YOUR TASK
The answer must be an exact reproduction of the lines from the start of the records below through the line containing "- [添加远程库](#添加远程库)", and nothing more.

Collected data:
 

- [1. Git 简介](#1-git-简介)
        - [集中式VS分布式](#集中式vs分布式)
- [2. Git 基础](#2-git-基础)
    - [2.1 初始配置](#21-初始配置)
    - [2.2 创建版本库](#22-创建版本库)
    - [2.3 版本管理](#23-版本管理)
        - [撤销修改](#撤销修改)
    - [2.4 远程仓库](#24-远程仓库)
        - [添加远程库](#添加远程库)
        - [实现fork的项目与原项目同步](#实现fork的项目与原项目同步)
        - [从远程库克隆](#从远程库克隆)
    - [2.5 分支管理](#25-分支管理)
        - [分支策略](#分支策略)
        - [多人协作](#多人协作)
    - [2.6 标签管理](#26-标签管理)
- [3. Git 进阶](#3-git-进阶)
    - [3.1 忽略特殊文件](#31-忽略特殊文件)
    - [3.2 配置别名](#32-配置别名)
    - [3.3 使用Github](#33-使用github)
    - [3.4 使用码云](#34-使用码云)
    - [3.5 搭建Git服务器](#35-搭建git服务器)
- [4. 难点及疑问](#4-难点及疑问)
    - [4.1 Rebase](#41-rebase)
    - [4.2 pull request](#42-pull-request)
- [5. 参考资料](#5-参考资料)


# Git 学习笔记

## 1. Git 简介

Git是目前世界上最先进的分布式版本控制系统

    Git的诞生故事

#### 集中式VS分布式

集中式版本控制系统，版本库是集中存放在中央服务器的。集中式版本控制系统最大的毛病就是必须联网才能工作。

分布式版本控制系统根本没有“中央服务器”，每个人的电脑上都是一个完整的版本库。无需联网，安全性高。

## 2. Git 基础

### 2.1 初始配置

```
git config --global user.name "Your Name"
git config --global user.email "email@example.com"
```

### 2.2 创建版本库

TASK OUTPUT
- [1. Git 简介](#1-git-简介)
        - [集中式VS分布式](#集中式vs分布式)
- [2. Git 基础](#2-git-基础)
    - [2.1 初始配置](#21-初始配置)
    - [2.2 创建版本库](#22-创建版本库)
    - [2.3 版本管理](#23-版本管理)
        - [撤销修改](#撤销修改)
    - [2.4 远程仓库](#24-远程仓库)
        - [添加远程库](#添加远程库)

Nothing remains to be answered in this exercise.